3) Research meat sold at the Save Easy.
Who is the source for this meat?
Where are the animals taken for slaughtering?

4) Purchase "Happy Meat"
Must be locally and humanely raised.
Small conventional/organic/pasture farm.

......
After creating this little poster for myself in an excellent move towards organized-goal-setting-behaviour, my partner walked down to the Farmer's Market that week and talked to the local farmer, owner of Star Dust Farm in New Brunswick.

In a matter of minutes goals 1 through 4 were accomplished, as this farmer raises cattle, hogs and lambs in the pasture, raises chickens free range (in the barn for the winter, then outside in the summer) and has his animals slaughtered locally.

All that really needs to be done is to visit his farm at some point in the summer, and maybe enquire further into where his animals are slaughtered.

More ethical, responsible global citizen ..... funny how become a more responsible (and ethical) global citizen almost always means embracing the local businesses. Oxymoronic isn't it? Regardless, I feel better already.

Happy meat, here I come!

Saturday, December 5, 2009

Latest and Greatest

Its been almost a year since I half heartedly made my New Year's resolutions to be more green. I'm happy to say I still only very rarely purchase plastic bottles (though I must admit, I buy the large plastic milk jugs in the Maritimes because they're 4L and it seems a waste to buy twice the necessary amount of carton just to avoid plastic), I will eat meat somewhere around 2-3 times a week TOTAL. Chickpeas and kidney beans have greatly supplemented my diet. Hankies have up until this point been largely erroneous after coming back from France (probably because I was no longer practicing outside in the rain in January), and I haven't bought any micro-beaded exfoliants (I even raided my parents' bathroom cabinet and disposed of what sea-creature killers we had).

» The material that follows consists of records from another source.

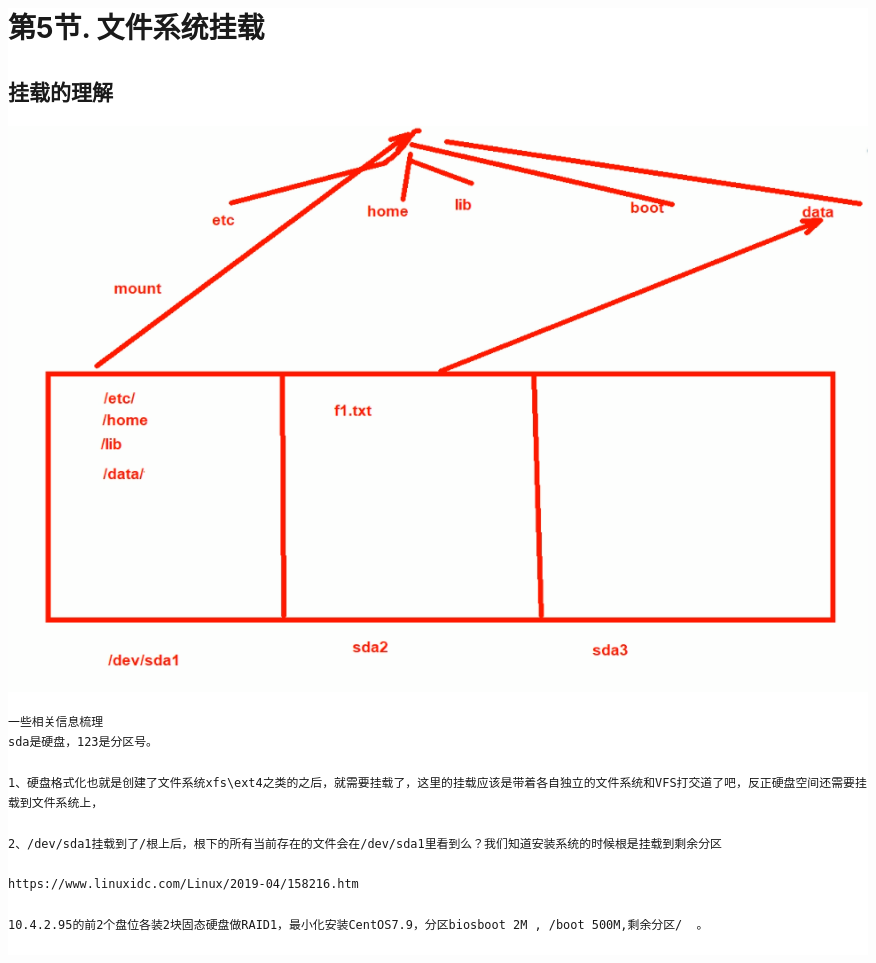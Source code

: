 # 第5节. 文件系统挂载





## 挂载的理解

![image-20220301113708273](5-文件系统挂载.assets/image-20220301113708273.png)

```
一些相关信息梳理 
sda是硬盘，123是分区号。

1、硬盘格式化也就是创建了文件系统xfs\ext4之类的之后，就需要挂载了，这里的挂载应该是带着各自独立的文件系统和VFS打交道了吧，反正硬盘空间还需要挂载到文件系统上，

2、/dev/sda1挂载到了/根上后，根下的所有当前存在的文件会在/dev/sda1里看到么？我们知道安装系统的时候根是挂载到剩余分区

https://www.linuxidc.com/Linux/2019-04/158216.htm

10.4.2.95的前2个盘位各装2块固态硬盘做RAID1，最小化安装CentOS7.9，分区biosboot 2M , /boot 500M,剩余分区/  。


```
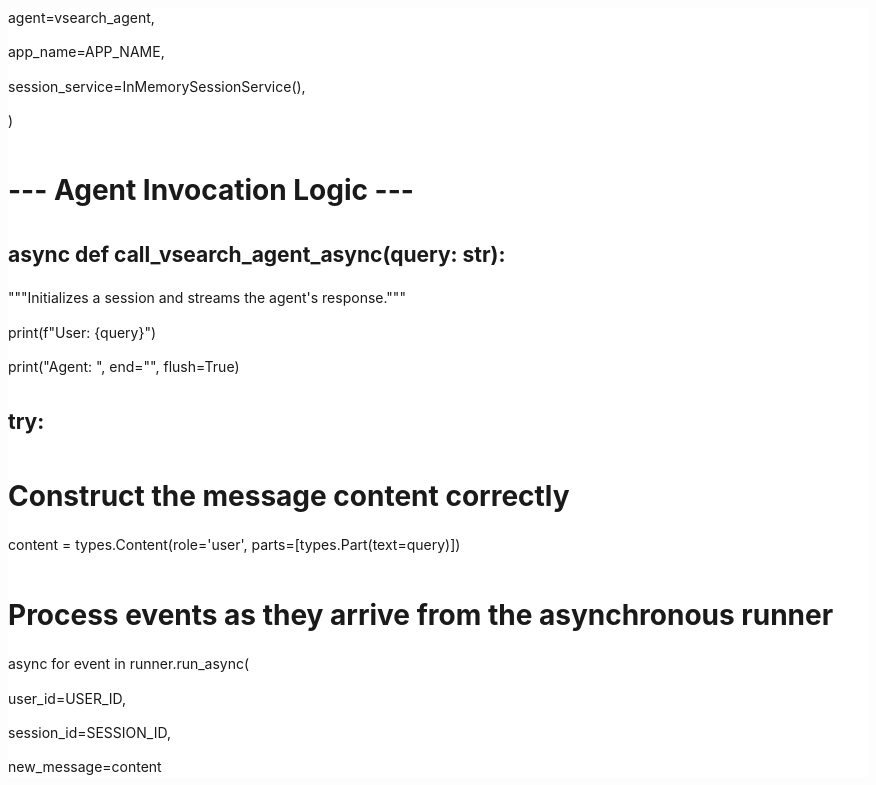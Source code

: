 agent=vsearch_agent,



app_name=APP_NAME,



session_service=InMemorySessionService(),



)



# --- Agent Invocation Logic ---



## async def call_vsearch_agent_async(query: str):



"""Initializes a session and streams the agent's response."""



print(f"User: {query}")



print("Agent: ", end="", flush=True)



## try:



# Construct the message content correctly



content = types.Content(role='user', parts=[types.Part(text=query)])



# Process events as they arrive from the asynchronous runner



async for event in runner.run_async(



user_id=USER_ID,



session_id=SESSION_ID,



new_message=content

Speaking of meat though I would like to recommend the latest and greatest on my reading list this year - right up there with The World Without Us in terms of chanigng-my-world-outlook-forever-and-making-me-change-my-lifestyle-and-blogging-about-it-NESS. My latest and greatest this year is: The Compassionate Carnivore by Catherine Friend.

(photo taken from www.elephantjournal.com)

This book was like a wake up call. Its not preachy, it discusses some difficult issues but issues we need to be aware of as consumers (and she doesn't beat your around the head with it either).

The biggest thing for me was what she said about waste. According to her calculations (and she footnotes everything, including these calculations, I like that - you can actually see where she gets her information if you don't like it) at LEAST 7,500 cows, 18,000 hogs and 1 million chickens are slaughtered in the U.S every day and then basically go in the garbage (Friend, 57). The meat expires in the store, or gets wasted at restaurants, or gets scraped out of our old tupperware - but its all just waste. That's not to tell people "don't eat meat" because I like meat, you like meat, our entire human species has been eating meat from day one - what she, and what I'm saying is, we have to realize that this isn't just food.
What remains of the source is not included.